**Your instructions:** A faithful, complete copy of the records is required.

(Entries taken from a collection)
• • •
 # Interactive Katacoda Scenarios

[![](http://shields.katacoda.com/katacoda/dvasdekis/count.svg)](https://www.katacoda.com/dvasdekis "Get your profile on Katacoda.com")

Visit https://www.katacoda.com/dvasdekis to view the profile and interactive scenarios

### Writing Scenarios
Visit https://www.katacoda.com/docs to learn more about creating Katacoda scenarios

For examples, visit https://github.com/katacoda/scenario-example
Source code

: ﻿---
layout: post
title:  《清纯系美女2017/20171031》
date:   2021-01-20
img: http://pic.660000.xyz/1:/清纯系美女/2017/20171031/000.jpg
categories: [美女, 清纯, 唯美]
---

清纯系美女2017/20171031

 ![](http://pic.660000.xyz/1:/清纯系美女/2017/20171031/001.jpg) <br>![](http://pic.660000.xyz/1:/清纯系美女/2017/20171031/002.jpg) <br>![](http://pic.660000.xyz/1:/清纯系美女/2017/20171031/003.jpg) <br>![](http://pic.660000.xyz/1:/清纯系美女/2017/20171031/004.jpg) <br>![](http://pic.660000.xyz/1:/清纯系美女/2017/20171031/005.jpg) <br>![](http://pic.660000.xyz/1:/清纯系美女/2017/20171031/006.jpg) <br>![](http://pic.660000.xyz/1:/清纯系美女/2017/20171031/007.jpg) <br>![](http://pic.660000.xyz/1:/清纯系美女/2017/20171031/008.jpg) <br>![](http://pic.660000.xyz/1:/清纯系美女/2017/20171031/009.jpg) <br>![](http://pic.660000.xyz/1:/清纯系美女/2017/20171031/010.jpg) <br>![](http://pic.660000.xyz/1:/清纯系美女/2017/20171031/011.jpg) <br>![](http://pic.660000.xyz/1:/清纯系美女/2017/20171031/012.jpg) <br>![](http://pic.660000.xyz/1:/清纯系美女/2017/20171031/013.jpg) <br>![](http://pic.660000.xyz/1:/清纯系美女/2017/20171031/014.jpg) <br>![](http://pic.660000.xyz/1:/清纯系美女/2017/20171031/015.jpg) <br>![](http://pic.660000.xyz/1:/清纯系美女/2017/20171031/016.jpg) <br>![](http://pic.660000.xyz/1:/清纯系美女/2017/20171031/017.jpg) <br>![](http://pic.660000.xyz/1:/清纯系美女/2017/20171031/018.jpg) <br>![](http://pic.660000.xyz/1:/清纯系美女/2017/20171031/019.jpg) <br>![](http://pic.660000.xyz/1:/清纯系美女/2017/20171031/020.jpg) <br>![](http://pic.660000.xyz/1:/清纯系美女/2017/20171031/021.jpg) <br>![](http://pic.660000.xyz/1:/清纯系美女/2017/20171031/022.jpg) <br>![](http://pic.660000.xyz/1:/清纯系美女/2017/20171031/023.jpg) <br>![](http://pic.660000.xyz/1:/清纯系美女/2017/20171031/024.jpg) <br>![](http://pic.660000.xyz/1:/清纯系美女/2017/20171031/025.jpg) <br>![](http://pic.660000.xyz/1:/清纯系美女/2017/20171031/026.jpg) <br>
• • •
**Task response:**
 # Interactive Katacoda Scenarios

[![](http://shields.katacoda.com/katacoda/dvasdekis/count.svg)](https://www.katacoda.com/dvasdekis "Get your profile on Katacoda.com")

Visit https://www.katacoda.com/dvasdekis to view the profile and interactive scenarios

### Writing Scenarios
Visit https://www.katacoda.com/docs to learn more about creating Katacoda scenarios

For examples, visit https://github.com/katacoda/scenario-example
Source code

: ﻿---
layout: post
title:  《清纯系美女2017/20171031》
date:   2021-01-20
img: http://pic.660000.xyz/1:/清纯系美女/2017/20171031/000.jpg
categories: [美女, 清纯, 唯美]
---

清纯系美女2017/20171031

 ![](http://pic.660000.xyz/1:/清纯系美女/2017/20171031/001.jpg) <br>![](http://pic.660000.xyz/1:/清纯系美女/2017/20171031/002.jpg) <br>![](http://pic.660000.xyz/1:/清纯系美女/2017/20171031/003.jpg) <br>![](http://pic.660000.xyz/1:/清纯系美女/2017/20171031/004.jpg) <br>![](http://pic.660000.xyz/1:/清纯系美女/2017/20171031/005.jpg) <br>![](http://pic.660000.xyz/1:/清纯系美女/2017/20171031/006.jpg) <br>![](http://pic.660000.xyz/1:/清纯系美女/2017/20171031/007.jpg) <br>![](http://pic.660000.xyz/1:/清纯系美女/2017/20171031/008.jpg) <br>![](http://pic.660000.xyz/1:/清纯系美女/2017/20171031/009.jpg) <br>![](http://pic.660000.xyz/1:/清纯系美女/2017/20171031/010.jpg) <br>![](http://pic.660000.xyz/1:/清纯系美女/2017/20171031/011.jpg) <br>![](http://pic.660000.xyz/1:/清纯系美女/2017/20171031/012.jpg) <br>![](http://pic.660000.xyz/1:/清纯系美女/2017/20171031/013.jpg) <br>![](http://pic.660000.xyz/1:/清纯系美女/2017/20171031/014.jpg) <br>![](http://pic.660000.xyz/1:/清纯系美女/2017/20171031/015.jpg) <br>![](http://pic.660000.xyz/1:/清纯系美女/2017/20171031/016.jpg) <br>![](http://pic.660000.xyz/1:/清纯系美女/2017/20171031/017.jpg) <br>![](http://pic.660000.xyz/1:/清纯系美女/2017/20171031/018.jpg) <br>![](http://pic.660000.xyz/1:/清纯系美女/2017/20171031/019.jpg) <br>![](http://pic.660000.xyz/1:/清纯系美女/2017/20171031/020.jpg) <br>![](http://pic.660000.xyz/1:/清纯系美女/2017/20171031/021.jpg) <br>![](http://pic.660000.xyz/1:/清纯系美女/2017/20171031/022.jpg) <br>![](http://pic.660000.xyz/1:/清纯系美女/2017/20171031/023.jpg) <br>![](http://pic.660000.xyz/1:/清纯系美女/2017/20171031/024.jpg) <br>![](http://pic.660000.xyz/1:/清纯系美女/2017/20171031/025.jpg) <br>![](http://pic.660000.xyz/1:/清纯系美女/2017/20171031/026.jpg) <br>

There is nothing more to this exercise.